The second day of the three-day exchange in rural Pennsylvania turned at Little Round Top. The 20th Maine, led by Joshua Lawrence Chamberlain, a former professor of rhetoric, defended repeated attacks from the South as General Robert E. Lee tried to flank the massive Northern Army. By the end of the day General Chamberlain routed the attacking Confederates and charged down the mountain. He was later chosen by U.S. Grant to accept the surrender of the Confederate infantry at Appomattox. In a move that stunned both the Northern and Southern armies, Chamberlain reportedly offered a respectful military salute to the Confederates as they laid down their arms. He said it was controversial at the time but thought it the honest and right thing to do, no matter how it was reported.

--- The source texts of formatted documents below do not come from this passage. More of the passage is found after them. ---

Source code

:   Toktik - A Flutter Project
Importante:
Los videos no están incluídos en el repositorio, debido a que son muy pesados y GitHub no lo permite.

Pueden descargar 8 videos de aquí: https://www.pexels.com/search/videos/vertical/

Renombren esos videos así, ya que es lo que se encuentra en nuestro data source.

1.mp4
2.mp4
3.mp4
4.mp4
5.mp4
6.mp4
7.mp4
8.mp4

In his autobiography, Chamberlain wrote this: “My main reason, however, was one for which I sought no authority nor asked forgiveness. Before us in proud humiliation stood the embodiment of manhood: men whom neither toils and sufferings, nor the fact of death, nor disaster, nor hopelessness could bend from their resolve; standing before us now, thin, worn, and famished, but erect, and with eyes looking level into ours, waking memories that bound us together as no other bond;—was not such manhood to be welcomed back into a Union so tested and assured?”

He wrote this despite his vehement opposition to slavery and the cause for which the Confederates fought.

No Civil War in the history of the world ever ended so civilly. Confederate General John B. Gordon, who rode at the head of the tattered remains of the Southern Army that day, said later that Chamberlain was “one of the knightliest soldiers of the Federal Army.”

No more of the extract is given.